##### MATERIAL PROVIDED #####

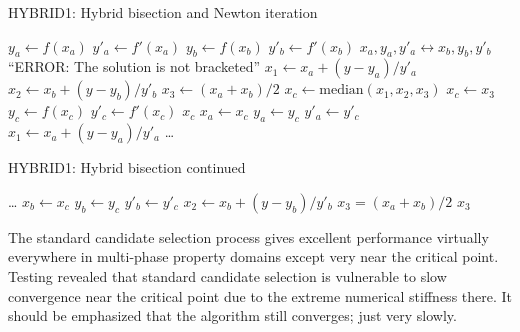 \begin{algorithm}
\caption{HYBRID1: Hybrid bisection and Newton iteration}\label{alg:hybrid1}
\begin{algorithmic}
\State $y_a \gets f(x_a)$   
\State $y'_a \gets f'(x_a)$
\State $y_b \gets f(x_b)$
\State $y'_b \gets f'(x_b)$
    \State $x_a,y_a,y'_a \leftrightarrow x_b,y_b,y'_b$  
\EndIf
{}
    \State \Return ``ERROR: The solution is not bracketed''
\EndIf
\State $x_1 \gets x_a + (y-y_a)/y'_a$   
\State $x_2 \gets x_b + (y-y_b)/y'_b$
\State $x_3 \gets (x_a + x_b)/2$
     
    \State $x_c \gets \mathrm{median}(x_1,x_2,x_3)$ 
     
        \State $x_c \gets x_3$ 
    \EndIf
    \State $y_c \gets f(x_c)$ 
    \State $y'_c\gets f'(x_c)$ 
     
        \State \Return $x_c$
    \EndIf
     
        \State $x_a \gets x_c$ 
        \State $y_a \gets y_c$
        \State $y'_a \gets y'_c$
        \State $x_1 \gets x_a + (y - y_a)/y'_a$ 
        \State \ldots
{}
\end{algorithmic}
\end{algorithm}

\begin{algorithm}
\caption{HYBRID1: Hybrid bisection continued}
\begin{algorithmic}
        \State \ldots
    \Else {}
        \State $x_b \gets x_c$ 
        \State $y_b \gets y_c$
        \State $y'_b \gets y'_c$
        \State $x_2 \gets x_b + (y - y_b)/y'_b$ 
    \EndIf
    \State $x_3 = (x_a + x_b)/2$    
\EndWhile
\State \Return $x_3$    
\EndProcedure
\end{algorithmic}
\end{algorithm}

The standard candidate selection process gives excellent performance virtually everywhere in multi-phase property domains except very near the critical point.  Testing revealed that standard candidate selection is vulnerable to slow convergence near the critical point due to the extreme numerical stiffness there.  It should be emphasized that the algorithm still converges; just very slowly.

#####
##### MATERIAL PROVIDED #####

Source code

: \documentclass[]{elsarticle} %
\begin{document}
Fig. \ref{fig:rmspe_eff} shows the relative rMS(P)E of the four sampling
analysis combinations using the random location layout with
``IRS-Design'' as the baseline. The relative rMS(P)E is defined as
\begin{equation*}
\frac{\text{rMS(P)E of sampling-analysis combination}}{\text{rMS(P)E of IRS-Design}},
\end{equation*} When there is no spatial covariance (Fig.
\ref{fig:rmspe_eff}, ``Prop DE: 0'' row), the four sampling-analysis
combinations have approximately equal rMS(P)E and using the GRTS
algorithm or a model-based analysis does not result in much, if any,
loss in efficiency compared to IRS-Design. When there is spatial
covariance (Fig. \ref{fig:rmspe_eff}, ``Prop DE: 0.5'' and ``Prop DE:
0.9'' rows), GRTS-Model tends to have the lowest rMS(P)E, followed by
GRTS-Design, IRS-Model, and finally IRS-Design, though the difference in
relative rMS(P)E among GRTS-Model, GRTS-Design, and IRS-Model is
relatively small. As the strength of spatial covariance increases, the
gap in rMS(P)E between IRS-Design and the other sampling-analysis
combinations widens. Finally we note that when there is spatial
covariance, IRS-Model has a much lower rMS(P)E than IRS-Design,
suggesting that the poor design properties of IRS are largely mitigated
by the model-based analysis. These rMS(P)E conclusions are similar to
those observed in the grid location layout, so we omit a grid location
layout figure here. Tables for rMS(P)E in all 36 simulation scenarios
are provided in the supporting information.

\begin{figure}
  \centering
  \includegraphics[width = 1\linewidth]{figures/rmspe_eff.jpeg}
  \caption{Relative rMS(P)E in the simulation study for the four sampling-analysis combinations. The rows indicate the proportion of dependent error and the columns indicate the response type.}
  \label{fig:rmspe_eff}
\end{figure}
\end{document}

#####

DESCRIPTION OF THE TASK ▸
Pull every line containing "caption" out of the entries.

OUTPUT FOR THIS EXERCISE ▸
\caption{HYBRID1: Hybrid bisection and Newton iteration}\label{alg:hybrid1}
\caption{HYBRID1: Hybrid bisection continued}
  \caption{Relative rMS(P)E in the simulation study for the four sampling-analysis combinations. The rows indicate the proportion of dependent error and the columns indicate the response type.}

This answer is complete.